*Input data*:
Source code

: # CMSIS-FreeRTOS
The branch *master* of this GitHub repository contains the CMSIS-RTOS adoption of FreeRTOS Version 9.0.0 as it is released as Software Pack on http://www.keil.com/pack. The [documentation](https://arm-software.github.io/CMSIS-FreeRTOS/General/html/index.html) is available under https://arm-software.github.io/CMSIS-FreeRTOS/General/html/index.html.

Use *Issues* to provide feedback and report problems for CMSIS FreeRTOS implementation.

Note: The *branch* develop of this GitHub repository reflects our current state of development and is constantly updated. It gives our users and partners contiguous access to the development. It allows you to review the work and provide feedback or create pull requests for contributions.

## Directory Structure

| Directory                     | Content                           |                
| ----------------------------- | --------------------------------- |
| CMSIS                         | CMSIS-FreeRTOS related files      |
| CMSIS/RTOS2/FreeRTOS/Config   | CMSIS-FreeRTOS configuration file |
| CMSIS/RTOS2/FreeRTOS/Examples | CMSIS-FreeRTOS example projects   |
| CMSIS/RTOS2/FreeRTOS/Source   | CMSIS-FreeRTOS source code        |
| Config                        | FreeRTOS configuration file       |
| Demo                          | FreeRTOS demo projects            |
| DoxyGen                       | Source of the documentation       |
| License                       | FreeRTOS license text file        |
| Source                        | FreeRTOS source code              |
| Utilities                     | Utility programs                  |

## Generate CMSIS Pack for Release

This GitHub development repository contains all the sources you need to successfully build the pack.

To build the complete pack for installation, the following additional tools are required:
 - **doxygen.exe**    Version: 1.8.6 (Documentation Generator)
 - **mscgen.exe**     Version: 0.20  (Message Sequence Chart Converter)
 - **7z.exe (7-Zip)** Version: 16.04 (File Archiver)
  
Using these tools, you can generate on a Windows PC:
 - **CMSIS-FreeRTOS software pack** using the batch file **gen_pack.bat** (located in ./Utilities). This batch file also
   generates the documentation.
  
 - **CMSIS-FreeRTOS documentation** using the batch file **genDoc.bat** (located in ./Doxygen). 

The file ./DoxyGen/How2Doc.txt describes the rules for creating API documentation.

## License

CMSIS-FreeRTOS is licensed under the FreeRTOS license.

*Directions for this task*: Would you please copy each line of the listing that contains the word "Config"?

*Finished task*:
| CMSIS/RTOS2/FreeRTOS/Config   | CMSIS-FreeRTOS configuration file |
| Config                        | FreeRTOS configuration file       |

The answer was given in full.